The China Mirage: The Hidden History of American Disaster in Asia, by James Bradley

I am just finishing this book, the second I have read by Bradley.  The first, The Imperial Cruise: A Secret History of Empire and War, was a very worthwhile read.  I offered two posts from the book.  The first regarding US colonialism in the Pacific, and specifically the Philippines; the second regarding the US greenlighting of Japanese militarism against Korea and China.

The current book offers the history of the US role in China, beginning in the nineteenth century and continuing to and through the Second World War.  It is a story ranging from the opium that secured the wealth for some of the most prominent families in America to missionary zeal to the woman behind the throne to the value of propaganda to the real leader of China.

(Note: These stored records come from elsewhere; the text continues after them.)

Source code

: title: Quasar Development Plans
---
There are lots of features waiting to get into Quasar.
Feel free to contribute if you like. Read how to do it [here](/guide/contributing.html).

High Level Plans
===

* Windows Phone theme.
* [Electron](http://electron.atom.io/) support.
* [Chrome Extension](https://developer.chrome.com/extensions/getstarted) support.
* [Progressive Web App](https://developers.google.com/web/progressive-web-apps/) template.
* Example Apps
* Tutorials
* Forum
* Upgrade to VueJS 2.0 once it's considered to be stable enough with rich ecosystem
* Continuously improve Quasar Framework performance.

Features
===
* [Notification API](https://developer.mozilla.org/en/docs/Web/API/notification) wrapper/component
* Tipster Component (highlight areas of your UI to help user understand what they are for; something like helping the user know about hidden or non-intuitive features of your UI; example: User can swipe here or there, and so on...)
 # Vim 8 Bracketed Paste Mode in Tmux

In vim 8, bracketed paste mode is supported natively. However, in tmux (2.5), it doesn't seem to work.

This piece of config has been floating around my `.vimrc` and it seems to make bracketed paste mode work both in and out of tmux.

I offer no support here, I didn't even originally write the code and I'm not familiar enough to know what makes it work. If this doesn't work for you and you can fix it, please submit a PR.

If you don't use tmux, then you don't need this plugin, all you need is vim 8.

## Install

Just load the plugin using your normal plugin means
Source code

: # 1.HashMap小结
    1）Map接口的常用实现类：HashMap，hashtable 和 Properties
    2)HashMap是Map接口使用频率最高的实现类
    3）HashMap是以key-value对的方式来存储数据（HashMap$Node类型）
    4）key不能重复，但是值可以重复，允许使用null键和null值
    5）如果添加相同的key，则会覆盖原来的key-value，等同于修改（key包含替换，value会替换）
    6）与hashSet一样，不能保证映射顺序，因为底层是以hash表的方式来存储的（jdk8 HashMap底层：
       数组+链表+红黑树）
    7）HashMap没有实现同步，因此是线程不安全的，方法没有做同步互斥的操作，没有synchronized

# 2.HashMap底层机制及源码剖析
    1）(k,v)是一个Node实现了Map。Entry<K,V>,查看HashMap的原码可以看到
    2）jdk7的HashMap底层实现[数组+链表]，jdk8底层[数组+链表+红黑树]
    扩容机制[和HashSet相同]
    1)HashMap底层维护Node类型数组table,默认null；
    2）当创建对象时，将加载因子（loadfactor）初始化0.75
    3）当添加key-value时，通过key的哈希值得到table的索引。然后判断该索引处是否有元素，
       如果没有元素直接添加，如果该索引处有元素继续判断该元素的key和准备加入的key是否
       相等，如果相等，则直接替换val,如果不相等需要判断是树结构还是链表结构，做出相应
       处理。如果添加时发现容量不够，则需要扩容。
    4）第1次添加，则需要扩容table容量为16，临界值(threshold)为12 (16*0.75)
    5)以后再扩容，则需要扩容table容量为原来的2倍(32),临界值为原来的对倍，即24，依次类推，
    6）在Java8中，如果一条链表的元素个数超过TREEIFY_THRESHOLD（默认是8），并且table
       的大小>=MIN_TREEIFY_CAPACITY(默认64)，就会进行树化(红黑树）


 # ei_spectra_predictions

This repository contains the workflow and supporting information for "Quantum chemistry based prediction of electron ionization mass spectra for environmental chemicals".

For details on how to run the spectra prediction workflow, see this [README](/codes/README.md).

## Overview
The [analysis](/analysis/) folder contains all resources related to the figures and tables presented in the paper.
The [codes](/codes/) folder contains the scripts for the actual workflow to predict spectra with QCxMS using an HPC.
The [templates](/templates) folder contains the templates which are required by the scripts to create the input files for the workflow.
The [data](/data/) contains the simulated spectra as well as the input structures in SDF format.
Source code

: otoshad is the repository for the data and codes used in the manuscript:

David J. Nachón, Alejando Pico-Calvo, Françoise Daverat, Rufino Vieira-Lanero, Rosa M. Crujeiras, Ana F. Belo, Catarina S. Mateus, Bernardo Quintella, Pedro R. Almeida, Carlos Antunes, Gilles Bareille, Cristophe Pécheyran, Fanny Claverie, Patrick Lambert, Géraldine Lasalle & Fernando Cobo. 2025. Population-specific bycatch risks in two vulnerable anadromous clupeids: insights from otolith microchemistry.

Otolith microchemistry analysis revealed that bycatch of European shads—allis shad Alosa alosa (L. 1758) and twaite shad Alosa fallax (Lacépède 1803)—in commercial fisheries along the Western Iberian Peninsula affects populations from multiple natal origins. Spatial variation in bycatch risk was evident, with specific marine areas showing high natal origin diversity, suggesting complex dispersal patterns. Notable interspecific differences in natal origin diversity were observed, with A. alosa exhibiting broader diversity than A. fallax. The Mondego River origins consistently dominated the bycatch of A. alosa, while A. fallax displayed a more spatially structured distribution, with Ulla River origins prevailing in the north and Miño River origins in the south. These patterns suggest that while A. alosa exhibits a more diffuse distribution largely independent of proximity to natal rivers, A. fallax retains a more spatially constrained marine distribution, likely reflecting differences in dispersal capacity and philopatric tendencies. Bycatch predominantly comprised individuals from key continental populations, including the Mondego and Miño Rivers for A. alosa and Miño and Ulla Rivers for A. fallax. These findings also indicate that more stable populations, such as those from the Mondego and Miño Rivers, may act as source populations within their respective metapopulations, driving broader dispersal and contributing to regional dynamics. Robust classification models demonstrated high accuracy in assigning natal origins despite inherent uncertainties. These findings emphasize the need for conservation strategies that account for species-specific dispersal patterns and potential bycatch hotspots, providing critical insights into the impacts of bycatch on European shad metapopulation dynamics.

I still have no clear view regarding how I will present this book: as a one-post overview or several posts offering greater detail.  If several posts, how will I organize these?  One thing is certain: Bradley offers dozens of important dates and events that will be added to my Timeline To War.

By now, you must be wondering…why is bionic bothering me with any of this?  I will tell you: while I still don’t know how I will present the book, one story begs for individual, stand-alone treatment: the backstory (as Bradley tells it) regarding Pearl Harbor.

This isn’t that post either, but I don’t want to contaminate that post with this background.  However, I feel it worthwhile to present the background.  In the meantime, I will offer one clue as to Bradley’s view on the Pearl Harbor backstory (emphasis added):

This is the story of how a few of these officials surreptitiously outmaneuvered and undermined the president of the United States and thrust America into an unwanted Asian war.  My father and millions of others fought in a conflict that didn’t have to happen, a war that Franklin Delano Roosevelt was trying to avoid, one that could have been prevented or delayed if some overconfident administration officials had heeded their president instead of the China Lobby.

The post should be available in the coming days.


  1. Look forward to it.

    I also have some doubts about Roosevelt in relationship to pushing the US toward war, it is true that several decisions seemed to have been done by lower officials, but Roosevelt never reigned them in or reversed policy.

    So up to now I have gone with the idea that Roosevelt was pulling the strings and was just trying to avoid responsibility and scrutiny. But I will be interested in how you see it.